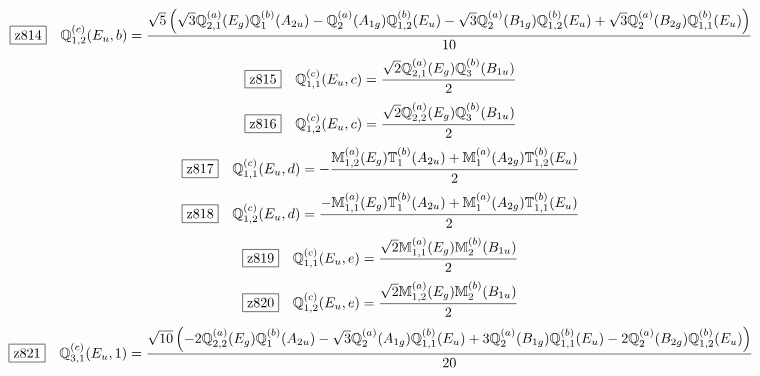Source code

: \documentclass[fleqn,10pt,landscape]{jsarticle}
\begin{document}
\begin{dmath*}
\hspace*{3mm}\fbox{z814}\quad \mathbb{Q}_{1,2}^{(c)}(E_{u},b)=\frac{\sqrt{5} \left(\sqrt{3} \mathbb{Q}_{2,1}^{(a)}(E_{g}) \mathbb{Q}_{1}^{(b)}(A_{2u}) - \mathbb{Q}_{2}^{(a)}(A_{1g}) \mathbb{Q}_{1,2}^{(b)}(E_{u}) - \sqrt{3} \mathbb{Q}_{2}^{(a)}(B_{1g}) \mathbb{Q}_{1,2}^{(b)}(E_{u}) + \sqrt{3} \mathbb{Q}_{2}^{(a)}(B_{2g}) \mathbb{Q}_{1,1}^{(b)}(E_{u})\right)}{10}
\end{dmath*}
\begin{dmath*}
\hspace*{3mm}\fbox{z815}\quad \mathbb{Q}_{1,1}^{(c)}(E_{u},c)=\frac{\sqrt{2} \mathbb{Q}_{2,1}^{(a)}(E_{g}) \mathbb{Q}_{3}^{(b)}(B_{1u})}{2}
\end{dmath*}
\begin{dmath*}
\hspace*{3mm}\fbox{z816}\quad \mathbb{Q}_{1,2}^{(c)}(E_{u},c)=\frac{\sqrt{2} \mathbb{Q}_{2,2}^{(a)}(E_{g}) \mathbb{Q}_{3}^{(b)}(B_{1u})}{2}
\end{dmath*}
\begin{dmath*}
\hspace*{3mm}\fbox{z817}\quad \mathbb{Q}_{1,1}^{(c)}(E_{u},d)=- \frac{\mathbb{M}_{1,2}^{(a)}(E_{g}) \mathbb{T}_{1}^{(b)}(A_{2u}) + \mathbb{M}_{1}^{(a)}(A_{2g}) \mathbb{T}_{1,2}^{(b)}(E_{u})}{2}
\end{dmath*}
\begin{dmath*}
\hspace*{3mm}\fbox{z818}\quad \mathbb{Q}_{1,2}^{(c)}(E_{u},d)=\frac{- \mathbb{M}_{1,1}^{(a)}(E_{g}) \mathbb{T}_{1}^{(b)}(A_{2u}) + \mathbb{M}_{1}^{(a)}(A_{2g}) \mathbb{T}_{1,1}^{(b)}(E_{u})}{2}
\end{dmath*}
\begin{dmath*}
\hspace*{3mm}\fbox{z819}\quad \mathbb{Q}_{1,1}^{(c)}(E_{u},e)=\frac{\sqrt{2} \mathbb{M}_{1,1}^{(a)}(E_{g}) \mathbb{M}_{2}^{(b)}(B_{1u})}{2}
\end{dmath*}
\begin{dmath*}
\hspace*{3mm}\fbox{z820}\quad \mathbb{Q}_{1,2}^{(c)}(E_{u},e)=\frac{\sqrt{2} \mathbb{M}_{1,2}^{(a)}(E_{g}) \mathbb{M}_{2}^{(b)}(B_{1u})}{2}
\end{dmath*}
\begin{dmath*}
\hspace*{3mm}\fbox{z821}\quad \mathbb{Q}_{3,1}^{(c)}(E_{u},1)=\frac{\sqrt{10} \left(- 2 \mathbb{Q}_{2,2}^{(a)}(E_{g}) \mathbb{Q}_{1}^{(b)}(A_{2u}) - \sqrt{3} \mathbb{Q}_{2}^{(a)}(A_{1g}) \mathbb{Q}_{1,1}^{(b)}(E_{u}) + 3 \mathbb{Q}_{2}^{(a)}(B_{1g}) \mathbb{Q}_{1,1}^{(b)}(E_{u}) - 2 \mathbb{Q}_{2}^{(a)}(B_{2g}) \mathbb{Q}_{1,2}^{(b)}(E_{u})\right)}{20}
\end{dmath*}
\end{document}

PROBLEM STATEMENT:
Return the whole listing exactly, minus its pictures.

ANSWER:
Source code

: \documentclass[fleqn,10pt,landscape]{jsarticle}
\begin{document}
\begin{dmath*}
\hspace*{3mm}\fbox{z814}\quad \mathbb{Q}_{1,2}^{(c)}(E_{u},b)=\frac{\sqrt{5} \left(\sqrt{3} \mathbb{Q}_{2,1}^{(a)}(E_{g}) \mathbb{Q}_{1}^{(b)}(A_{2u}) - \mathbb{Q}_{2}^{(a)}(A_{1g}) \mathbb{Q}_{1,2}^{(b)}(E_{u}) - \sqrt{3} \mathbb{Q}_{2}^{(a)}(B_{1g}) \mathbb{Q}_{1,2}^{(b)}(E_{u}) + \sqrt{3} \mathbb{Q}_{2}^{(a)}(B_{2g}) \mathbb{Q}_{1,1}^{(b)}(E_{u})\right)}{10}
\end{dmath*}
\begin{dmath*}
\hspace*{3mm}\fbox{z815}\quad \mathbb{Q}_{1,1}^{(c)}(E_{u},c)=\frac{\sqrt{2} \mathbb{Q}_{2,1}^{(a)}(E_{g}) \mathbb{Q}_{3}^{(b)}(B_{1u})}{2}
\end{dmath*}
\begin{dmath*}
\hspace*{3mm}\fbox{z816}\quad \mathbb{Q}_{1,2}^{(c)}(E_{u},c)=\frac{\sqrt{2} \mathbb{Q}_{2,2}^{(a)}(E_{g}) \mathbb{Q}_{3}^{(b)}(B_{1u})}{2}
\end{dmath*}
\begin{dmath*}
\hspace*{3mm}\fbox{z817}\quad \mathbb{Q}_{1,1}^{(c)}(E_{u},d)=- \frac{\mathbb{M}_{1,2}^{(a)}(E_{g}) \mathbb{T}_{1}^{(b)}(A_{2u}) + \mathbb{M}_{1}^{(a)}(A_{2g}) \mathbb{T}_{1,2}^{(b)}(E_{u})}{2}
\end{dmath*}
\begin{dmath*}
\hspace*{3mm}\fbox{z818}\quad \mathbb{Q}_{1,2}^{(c)}(E_{u},d)=\frac{- \mathbb{M}_{1,1}^{(a)}(E_{g}) \mathbb{T}_{1}^{(b)}(A_{2u}) + \mathbb{M}_{1}^{(a)}(A_{2g}) \mathbb{T}_{1,1}^{(b)}(E_{u})}{2}
\end{dmath*}
\begin{dmath*}
\hspace*{3mm}\fbox{z819}\quad \mathbb{Q}_{1,1}^{(c)}(E_{u},e)=\frac{\sqrt{2} \mathbb{M}_{1,1}^{(a)}(E_{g}) \mathbb{M}_{2}^{(b)}(B_{1u})}{2}
\end{dmath*}
\begin{dmath*}
\hspace*{3mm}\fbox{z820}\quad \mathbb{Q}_{1,2}^{(c)}(E_{u},e)=\frac{\sqrt{2} \mathbb{M}_{1,2}^{(a)}(E_{g}) \mathbb{M}_{2}^{(b)}(B_{1u})}{2}
\end{dmath*}
\begin{dmath*}
\hspace*{3mm}\fbox{z821}\quad \mathbb{Q}_{3,1}^{(c)}(E_{u},1)=\frac{\sqrt{10} \left(- 2 \mathbb{Q}_{2,2}^{(a)}(E_{g}) \mathbb{Q}_{1}^{(b)}(A_{2u}) - \sqrt{3} \mathbb{Q}_{2}^{(a)}(A_{1g}) \mathbb{Q}_{1,1}^{(b)}(E_{u}) + 3 \mathbb{Q}_{2}^{(a)}(B_{1g}) \mathbb{Q}_{1,1}^{(b)}(E_{u}) - 2 \mathbb{Q}_{2}^{(a)}(B_{2g}) \mathbb{Q}_{1,2}^{(b)}(E_{u})\right)}{20}
\end{dmath*}
\end{document}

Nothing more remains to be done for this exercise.